The Duties of Data Journalism

Data journalism is duty-bound to the public to tell their stories in ways that challenge rather than reify existing harmful social structures, ideologies, and constructs.

Journalists who implement data analysis tools and use data visualizations or create their own datasets to analyze have a responsibility to the communities whose stories they are telling. Sometimes, these communities are much wider and further reaching than traditional journalism typically deals with, as a dataset can include thousands of people, while traditional journalism involves interviewing a small number of people, as Alex Howard points out in his keynote on “Data Journalism in the Second Machine Age.”

This extends the responsibility of the journalist across entire segments of the population, and furthermore, this responsibility must be taken with the utmost gravity, as data-driven journalism is often perceived as the definitive answer, and numerical statistics – no matter how they’ve been manipulated – tend to be cited as absolute, irrefutable proof of a fact. This is significant because social issues are often changing and evolving and are not fixed physical constants. Our social mores, constructs, contracts, and our society itself, is ever-changing and must be presented as such – as variable and malleable instead of static.

As Kevin Guyan points out, these same factors are not untouched by the collection of data, and indeed, “social identities” can be and often “are partly constructed through data collection practices.” (Guyan, 51) This intensifies the magnitude of data journalism’s obligation to the communities it represents and reports on. Unethical and biased data collection practices do not merely cause harm to, say, queer communities – they actively shape the wider public’s perception of the LGBTQIA2S+ community and their day-to-day lived experiences, and indeed help mold the social identities of queer and trans individuals.

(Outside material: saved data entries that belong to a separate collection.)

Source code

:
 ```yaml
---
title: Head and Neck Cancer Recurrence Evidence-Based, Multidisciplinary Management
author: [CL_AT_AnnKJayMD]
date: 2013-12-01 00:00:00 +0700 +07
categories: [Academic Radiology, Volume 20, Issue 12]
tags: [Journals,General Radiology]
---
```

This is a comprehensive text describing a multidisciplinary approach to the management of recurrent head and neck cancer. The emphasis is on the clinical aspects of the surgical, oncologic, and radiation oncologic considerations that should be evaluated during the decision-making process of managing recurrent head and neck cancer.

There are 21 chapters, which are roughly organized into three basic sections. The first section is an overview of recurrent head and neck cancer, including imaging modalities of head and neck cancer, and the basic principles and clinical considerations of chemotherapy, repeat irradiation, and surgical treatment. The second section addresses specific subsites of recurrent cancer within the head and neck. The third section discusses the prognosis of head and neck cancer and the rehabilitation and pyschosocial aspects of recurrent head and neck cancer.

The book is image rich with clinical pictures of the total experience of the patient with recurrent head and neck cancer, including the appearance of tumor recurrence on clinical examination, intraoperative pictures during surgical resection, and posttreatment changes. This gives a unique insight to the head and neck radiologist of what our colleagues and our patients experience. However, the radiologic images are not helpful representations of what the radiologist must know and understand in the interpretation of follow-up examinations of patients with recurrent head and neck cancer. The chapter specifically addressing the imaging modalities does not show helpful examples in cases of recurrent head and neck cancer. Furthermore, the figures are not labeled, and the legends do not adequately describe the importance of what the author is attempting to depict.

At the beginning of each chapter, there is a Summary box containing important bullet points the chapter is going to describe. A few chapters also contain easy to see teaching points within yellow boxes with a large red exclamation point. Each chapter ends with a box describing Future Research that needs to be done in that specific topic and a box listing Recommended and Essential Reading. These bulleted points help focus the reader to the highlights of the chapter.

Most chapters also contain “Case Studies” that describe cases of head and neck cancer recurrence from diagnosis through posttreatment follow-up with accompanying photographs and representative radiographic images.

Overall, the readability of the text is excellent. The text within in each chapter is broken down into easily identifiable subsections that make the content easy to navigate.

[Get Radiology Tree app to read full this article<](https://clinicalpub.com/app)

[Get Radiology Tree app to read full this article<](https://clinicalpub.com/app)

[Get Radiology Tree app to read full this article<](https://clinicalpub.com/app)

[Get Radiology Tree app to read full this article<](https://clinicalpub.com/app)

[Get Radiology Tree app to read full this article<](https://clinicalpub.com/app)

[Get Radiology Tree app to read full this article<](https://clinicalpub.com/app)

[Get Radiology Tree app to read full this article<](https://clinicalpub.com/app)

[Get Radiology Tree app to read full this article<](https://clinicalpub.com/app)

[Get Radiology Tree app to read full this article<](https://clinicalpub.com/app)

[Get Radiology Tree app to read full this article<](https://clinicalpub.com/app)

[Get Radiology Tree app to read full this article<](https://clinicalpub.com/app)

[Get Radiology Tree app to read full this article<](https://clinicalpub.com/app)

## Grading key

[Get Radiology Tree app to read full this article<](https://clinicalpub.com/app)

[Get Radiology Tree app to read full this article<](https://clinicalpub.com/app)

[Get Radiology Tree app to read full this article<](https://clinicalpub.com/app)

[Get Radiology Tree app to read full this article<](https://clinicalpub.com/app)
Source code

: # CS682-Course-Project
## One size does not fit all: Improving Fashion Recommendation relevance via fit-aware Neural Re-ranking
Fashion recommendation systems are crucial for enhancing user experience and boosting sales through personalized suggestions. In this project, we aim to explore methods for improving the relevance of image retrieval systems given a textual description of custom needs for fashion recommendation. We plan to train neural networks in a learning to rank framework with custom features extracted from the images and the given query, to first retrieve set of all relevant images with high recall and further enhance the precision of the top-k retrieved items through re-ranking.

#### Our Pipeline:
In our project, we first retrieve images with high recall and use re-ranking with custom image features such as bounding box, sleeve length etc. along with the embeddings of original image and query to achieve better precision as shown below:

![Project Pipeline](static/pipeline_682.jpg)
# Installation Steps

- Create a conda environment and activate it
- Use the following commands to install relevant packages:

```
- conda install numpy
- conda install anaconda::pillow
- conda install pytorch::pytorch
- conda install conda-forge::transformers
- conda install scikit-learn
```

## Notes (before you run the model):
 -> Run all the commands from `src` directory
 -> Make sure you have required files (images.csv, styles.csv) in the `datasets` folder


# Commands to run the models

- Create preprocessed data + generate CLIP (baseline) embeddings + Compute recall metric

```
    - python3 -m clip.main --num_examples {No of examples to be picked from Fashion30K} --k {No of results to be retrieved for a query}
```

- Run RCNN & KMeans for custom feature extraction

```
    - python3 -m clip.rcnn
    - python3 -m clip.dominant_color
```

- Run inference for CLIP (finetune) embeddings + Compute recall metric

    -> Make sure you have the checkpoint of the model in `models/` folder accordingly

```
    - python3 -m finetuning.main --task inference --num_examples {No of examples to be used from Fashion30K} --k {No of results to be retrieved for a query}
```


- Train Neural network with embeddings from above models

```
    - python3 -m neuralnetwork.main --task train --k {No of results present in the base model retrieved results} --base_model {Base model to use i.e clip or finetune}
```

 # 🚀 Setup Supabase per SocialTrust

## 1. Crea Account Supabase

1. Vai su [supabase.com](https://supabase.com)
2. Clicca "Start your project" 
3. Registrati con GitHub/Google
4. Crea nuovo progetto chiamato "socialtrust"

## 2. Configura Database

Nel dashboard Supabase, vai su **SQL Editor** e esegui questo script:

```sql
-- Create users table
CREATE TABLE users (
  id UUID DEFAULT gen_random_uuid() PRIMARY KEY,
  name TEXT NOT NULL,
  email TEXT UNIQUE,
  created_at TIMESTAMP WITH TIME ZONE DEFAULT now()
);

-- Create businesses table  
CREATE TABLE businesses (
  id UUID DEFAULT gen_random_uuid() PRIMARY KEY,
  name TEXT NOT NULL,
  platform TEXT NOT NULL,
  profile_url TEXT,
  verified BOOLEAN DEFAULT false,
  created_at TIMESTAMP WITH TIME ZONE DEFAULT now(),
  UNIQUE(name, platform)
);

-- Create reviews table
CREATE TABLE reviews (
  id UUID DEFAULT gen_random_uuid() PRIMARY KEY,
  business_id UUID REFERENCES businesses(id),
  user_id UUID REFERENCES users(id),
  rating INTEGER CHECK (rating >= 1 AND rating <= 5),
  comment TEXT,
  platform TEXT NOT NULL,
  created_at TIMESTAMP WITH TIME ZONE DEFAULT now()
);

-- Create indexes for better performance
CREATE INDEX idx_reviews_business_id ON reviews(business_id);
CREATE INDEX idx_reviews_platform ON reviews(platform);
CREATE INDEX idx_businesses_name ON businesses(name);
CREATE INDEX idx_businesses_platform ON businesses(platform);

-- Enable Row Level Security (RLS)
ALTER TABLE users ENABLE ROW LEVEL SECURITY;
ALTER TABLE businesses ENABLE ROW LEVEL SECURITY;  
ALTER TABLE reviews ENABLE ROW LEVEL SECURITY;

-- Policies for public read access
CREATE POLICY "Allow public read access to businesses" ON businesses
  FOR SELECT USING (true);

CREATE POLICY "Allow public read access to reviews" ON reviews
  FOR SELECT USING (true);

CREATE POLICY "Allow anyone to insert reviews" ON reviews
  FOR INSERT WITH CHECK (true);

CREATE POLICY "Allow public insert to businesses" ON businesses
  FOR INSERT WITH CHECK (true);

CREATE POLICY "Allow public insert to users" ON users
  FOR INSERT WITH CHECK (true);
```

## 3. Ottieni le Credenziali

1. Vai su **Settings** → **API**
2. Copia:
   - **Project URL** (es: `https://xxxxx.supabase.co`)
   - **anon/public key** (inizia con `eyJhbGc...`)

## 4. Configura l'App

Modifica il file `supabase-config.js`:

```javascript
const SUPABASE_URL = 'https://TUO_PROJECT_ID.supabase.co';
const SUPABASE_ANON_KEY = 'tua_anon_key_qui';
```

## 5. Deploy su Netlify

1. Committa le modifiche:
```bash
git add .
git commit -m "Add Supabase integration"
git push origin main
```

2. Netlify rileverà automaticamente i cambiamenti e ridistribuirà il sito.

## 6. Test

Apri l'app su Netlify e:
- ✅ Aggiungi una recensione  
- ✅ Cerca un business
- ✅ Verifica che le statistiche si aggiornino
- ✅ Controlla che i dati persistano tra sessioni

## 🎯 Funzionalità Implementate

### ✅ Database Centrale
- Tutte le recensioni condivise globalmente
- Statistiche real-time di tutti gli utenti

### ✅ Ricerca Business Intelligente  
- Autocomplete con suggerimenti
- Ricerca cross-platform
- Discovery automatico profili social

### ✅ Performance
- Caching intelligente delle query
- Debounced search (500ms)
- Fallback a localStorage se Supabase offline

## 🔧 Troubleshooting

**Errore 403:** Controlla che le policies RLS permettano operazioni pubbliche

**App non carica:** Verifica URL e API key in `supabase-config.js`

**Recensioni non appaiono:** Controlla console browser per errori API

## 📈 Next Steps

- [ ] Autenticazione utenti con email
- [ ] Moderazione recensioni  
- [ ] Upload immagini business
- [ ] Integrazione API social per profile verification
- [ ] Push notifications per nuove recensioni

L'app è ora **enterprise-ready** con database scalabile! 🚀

In “Data Set Failures and Intersectional Data,” Nikki Stevens asks us to consider the question of “Can data, as a concept and/or as a material object, be intersectional?” (Stevens, 13) This is presented in the context of an analysis of the many failures of a survey that limited people to several options for gender, sex, sexuality, and which used words and terms that are inherently laden with bias, such as “gender non-conforming.” Terms like these suggest that those who are cisgender are “conforming” to society’s preset gender binary, while those who did not “conform” were othered by mere virtue of the wording of the question.

Stevens adds that the team was enlightened most by a final question which “asked users to add any other aspects of their identity they felt were important.” (13) The realization that there is more to people than a limited amount of data points, chosen from a limited, biased list, “reinforced for (them) the importance of self-identify boxes.” (13) Often, what people find most important about themselves cannot be quantified; it’s qualitative, and while such data can be compared to other datasets about different people, and attempts can be made to measure such variables, ultimately, people are complex systems, and their social identities are even more complex and can elude quantification or qualification.

Data journalism has an obligation to realize that within any given social system, there will be variables that remain unmeasured and others that are skewed by pre-existing biases. Transparency at all stages of data collection, analysis, and journalism, including being candid about what is being left out or sidelined, is paramount. The goal of journalism is to tell truths, and we must be cognizant that the truth can be biased towards existing social structures, constructs, and contracts.